Monday, February 03, 2014

Hawaii Supreme Court Says Permit Requirement To Enter Reserve Did Not Infringe Free Exercise Rights

In State v. Armitage, (HI Sup. Ct., Jan. 28, 2014), the Hawaii Supreme Court held that the rights of Native Hawaiians are not infringed by a statute limiting entry into the Kaho'olawe Island Reserve only to those who obtain authorization to do so through a written application process.  Defendants claim they were traveling to the island to proclaim the right of the "Reinstated Kingdom of Hawaii" to the island. The court rejected defendants' arguments that their entry was protected by the Art.
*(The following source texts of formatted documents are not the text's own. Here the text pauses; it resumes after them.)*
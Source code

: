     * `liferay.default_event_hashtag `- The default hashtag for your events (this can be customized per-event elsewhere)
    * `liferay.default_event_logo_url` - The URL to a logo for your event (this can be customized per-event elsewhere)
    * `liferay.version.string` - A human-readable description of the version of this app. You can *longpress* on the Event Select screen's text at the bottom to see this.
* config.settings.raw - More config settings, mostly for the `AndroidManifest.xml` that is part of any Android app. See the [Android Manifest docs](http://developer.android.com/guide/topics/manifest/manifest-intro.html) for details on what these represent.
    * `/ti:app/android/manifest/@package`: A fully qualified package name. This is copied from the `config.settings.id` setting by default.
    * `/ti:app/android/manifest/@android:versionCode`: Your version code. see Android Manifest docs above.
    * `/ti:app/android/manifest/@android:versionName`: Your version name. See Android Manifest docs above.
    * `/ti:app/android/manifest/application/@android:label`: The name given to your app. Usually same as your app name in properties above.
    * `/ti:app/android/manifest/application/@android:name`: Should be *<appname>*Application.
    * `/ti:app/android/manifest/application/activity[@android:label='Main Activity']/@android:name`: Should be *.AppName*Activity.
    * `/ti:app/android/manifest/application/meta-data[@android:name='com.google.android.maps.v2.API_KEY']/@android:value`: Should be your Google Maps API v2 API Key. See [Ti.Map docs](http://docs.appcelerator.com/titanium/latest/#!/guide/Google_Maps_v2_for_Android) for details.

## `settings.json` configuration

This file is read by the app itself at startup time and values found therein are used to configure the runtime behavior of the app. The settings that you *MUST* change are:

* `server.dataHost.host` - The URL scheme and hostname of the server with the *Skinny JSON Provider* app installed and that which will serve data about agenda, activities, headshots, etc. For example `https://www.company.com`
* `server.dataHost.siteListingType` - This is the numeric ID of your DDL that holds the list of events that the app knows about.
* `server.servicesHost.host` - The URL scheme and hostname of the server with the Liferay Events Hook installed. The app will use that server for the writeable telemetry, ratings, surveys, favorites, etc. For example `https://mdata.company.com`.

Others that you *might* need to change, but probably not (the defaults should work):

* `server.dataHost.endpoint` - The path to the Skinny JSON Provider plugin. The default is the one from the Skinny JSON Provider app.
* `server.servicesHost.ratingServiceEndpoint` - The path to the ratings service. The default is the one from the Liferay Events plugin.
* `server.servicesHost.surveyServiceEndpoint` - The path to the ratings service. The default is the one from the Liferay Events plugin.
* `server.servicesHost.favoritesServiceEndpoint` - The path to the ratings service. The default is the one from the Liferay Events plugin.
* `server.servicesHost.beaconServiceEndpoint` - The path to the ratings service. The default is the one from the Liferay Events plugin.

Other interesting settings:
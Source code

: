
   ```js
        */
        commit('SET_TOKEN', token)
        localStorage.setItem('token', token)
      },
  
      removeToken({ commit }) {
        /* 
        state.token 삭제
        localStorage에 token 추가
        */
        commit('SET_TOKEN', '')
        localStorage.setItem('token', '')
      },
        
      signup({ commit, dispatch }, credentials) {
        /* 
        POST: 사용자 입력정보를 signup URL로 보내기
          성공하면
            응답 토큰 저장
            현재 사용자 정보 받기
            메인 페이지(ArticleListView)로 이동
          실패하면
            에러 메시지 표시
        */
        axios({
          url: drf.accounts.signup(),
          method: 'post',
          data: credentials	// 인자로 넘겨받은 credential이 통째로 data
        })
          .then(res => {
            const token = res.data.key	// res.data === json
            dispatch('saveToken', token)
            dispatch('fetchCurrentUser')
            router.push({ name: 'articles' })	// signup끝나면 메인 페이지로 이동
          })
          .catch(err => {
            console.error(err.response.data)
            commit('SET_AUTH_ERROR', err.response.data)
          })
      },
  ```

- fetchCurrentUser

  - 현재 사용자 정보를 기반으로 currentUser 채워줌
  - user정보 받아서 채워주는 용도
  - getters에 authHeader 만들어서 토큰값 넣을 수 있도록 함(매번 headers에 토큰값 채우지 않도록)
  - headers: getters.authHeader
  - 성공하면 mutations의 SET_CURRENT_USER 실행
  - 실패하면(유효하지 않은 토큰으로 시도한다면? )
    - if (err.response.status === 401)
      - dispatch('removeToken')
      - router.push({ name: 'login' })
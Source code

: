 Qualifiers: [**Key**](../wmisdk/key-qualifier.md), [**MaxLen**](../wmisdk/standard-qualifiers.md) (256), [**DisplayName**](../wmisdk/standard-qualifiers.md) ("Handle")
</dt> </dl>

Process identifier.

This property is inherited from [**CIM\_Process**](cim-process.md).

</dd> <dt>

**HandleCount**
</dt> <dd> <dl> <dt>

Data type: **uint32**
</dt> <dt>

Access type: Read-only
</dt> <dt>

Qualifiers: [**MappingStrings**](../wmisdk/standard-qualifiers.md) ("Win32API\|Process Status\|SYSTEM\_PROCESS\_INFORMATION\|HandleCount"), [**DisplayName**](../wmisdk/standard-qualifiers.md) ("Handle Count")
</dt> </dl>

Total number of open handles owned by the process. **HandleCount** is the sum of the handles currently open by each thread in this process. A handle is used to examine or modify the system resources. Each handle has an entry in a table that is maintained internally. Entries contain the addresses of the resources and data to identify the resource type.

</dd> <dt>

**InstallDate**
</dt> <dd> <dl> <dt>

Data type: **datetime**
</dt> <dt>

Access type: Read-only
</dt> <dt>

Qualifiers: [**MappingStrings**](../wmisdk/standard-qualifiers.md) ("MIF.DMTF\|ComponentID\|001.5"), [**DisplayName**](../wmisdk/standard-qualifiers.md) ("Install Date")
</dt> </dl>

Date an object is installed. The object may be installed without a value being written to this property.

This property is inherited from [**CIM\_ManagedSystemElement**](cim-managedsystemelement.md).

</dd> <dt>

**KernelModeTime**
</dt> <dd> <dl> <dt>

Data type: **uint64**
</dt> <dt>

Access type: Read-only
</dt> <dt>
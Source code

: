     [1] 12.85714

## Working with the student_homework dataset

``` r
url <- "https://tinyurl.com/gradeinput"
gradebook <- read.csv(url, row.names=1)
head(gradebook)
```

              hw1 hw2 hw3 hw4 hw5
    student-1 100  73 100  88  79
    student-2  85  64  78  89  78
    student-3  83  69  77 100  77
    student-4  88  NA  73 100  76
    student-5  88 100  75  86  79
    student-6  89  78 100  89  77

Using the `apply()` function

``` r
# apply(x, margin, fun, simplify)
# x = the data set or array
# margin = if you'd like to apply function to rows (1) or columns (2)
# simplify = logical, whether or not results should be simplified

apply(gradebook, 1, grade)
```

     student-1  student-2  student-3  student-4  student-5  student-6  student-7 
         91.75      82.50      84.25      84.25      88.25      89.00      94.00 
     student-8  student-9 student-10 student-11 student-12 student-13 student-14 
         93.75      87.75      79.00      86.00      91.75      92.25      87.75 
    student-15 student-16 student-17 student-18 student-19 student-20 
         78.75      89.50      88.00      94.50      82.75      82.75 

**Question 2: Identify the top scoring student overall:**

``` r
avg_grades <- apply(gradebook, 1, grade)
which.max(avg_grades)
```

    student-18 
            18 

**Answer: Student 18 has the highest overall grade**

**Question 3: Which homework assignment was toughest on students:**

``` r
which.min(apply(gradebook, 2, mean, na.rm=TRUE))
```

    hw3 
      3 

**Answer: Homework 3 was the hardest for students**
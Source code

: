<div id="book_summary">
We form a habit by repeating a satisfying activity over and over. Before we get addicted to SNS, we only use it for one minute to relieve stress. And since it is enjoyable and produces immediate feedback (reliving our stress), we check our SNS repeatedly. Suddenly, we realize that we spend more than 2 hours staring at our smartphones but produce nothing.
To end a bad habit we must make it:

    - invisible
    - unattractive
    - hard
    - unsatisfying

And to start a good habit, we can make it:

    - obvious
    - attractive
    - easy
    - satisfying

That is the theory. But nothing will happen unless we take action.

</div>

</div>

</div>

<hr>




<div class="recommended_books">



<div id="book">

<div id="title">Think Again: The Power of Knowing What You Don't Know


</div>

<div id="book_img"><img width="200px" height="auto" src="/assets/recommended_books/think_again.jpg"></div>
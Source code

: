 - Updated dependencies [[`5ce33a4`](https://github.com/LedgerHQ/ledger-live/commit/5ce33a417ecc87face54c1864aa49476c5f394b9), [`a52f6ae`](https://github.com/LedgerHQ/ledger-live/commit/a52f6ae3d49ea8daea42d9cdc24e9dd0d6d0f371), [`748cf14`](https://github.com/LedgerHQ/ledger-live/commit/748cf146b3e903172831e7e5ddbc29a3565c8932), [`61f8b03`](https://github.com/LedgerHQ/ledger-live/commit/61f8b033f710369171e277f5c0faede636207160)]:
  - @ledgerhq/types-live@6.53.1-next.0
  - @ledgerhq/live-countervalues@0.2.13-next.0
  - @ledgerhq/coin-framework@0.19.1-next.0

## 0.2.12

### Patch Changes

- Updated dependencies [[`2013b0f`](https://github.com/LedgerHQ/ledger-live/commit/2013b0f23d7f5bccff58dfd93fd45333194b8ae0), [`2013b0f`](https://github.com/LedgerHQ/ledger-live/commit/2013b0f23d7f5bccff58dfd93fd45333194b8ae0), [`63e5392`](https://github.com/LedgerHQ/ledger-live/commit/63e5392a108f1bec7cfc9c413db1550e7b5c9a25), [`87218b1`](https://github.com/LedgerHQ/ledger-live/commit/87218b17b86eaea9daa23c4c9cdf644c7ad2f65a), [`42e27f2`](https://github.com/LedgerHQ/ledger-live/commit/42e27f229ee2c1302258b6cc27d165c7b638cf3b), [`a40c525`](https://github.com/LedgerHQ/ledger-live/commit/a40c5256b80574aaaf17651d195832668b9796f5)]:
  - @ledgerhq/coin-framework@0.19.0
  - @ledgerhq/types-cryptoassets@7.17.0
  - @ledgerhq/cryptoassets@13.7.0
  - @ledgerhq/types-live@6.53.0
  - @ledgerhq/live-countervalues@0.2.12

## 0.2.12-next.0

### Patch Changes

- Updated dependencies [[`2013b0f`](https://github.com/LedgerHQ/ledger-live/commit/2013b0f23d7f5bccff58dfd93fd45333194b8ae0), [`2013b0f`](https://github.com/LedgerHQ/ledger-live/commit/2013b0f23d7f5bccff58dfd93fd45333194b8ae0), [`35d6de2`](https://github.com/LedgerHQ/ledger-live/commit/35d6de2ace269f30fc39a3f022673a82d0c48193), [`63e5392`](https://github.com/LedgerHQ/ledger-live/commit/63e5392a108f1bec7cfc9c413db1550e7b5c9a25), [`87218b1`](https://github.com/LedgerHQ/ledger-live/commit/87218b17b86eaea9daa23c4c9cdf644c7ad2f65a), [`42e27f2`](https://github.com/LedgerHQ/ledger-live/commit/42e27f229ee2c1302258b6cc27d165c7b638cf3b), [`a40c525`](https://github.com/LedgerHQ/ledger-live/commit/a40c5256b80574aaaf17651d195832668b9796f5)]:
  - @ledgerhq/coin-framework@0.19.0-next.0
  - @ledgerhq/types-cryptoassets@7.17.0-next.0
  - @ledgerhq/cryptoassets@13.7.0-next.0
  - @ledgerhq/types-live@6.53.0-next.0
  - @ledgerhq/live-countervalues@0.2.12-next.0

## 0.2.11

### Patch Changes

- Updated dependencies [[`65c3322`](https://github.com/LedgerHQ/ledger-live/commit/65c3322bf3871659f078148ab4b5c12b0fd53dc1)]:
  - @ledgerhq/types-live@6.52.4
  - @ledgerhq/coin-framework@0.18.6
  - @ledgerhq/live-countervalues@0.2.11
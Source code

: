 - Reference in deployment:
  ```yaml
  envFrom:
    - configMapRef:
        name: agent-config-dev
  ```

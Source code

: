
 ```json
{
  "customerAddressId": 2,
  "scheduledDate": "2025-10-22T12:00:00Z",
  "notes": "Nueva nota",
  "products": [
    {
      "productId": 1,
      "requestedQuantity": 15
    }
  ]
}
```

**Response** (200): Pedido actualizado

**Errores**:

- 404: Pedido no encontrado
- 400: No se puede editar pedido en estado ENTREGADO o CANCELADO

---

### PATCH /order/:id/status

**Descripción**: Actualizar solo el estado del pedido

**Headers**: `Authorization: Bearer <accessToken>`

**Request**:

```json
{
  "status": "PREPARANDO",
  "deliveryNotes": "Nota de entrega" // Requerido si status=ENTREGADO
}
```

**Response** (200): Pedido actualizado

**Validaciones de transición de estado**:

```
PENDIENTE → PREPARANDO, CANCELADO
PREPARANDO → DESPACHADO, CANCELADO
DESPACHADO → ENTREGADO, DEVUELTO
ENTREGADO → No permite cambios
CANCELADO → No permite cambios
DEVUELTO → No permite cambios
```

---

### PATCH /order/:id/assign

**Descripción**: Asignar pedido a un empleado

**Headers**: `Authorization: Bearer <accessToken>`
XII, Sec. 7 of the Hawaii Constitution which protects the right to engage in traditional and customary Native Hawaiian subsistence, cultural and religious practices. It also rejected their contention that the Native Hawaiian people have a fundamental right to reestablish an autonomous sovereign government. Finally the court rejected defendants' claims that their free expression and free exercise rights were infringed. The court held that the written application process required to obtain entry did not impose a substantial burden on defendants' religious exercise.

Chief Justice Recktenwald wrote a separate opinion in which Justice Nakayama joined concurring with these views, but dissenting as to an unrelated issue.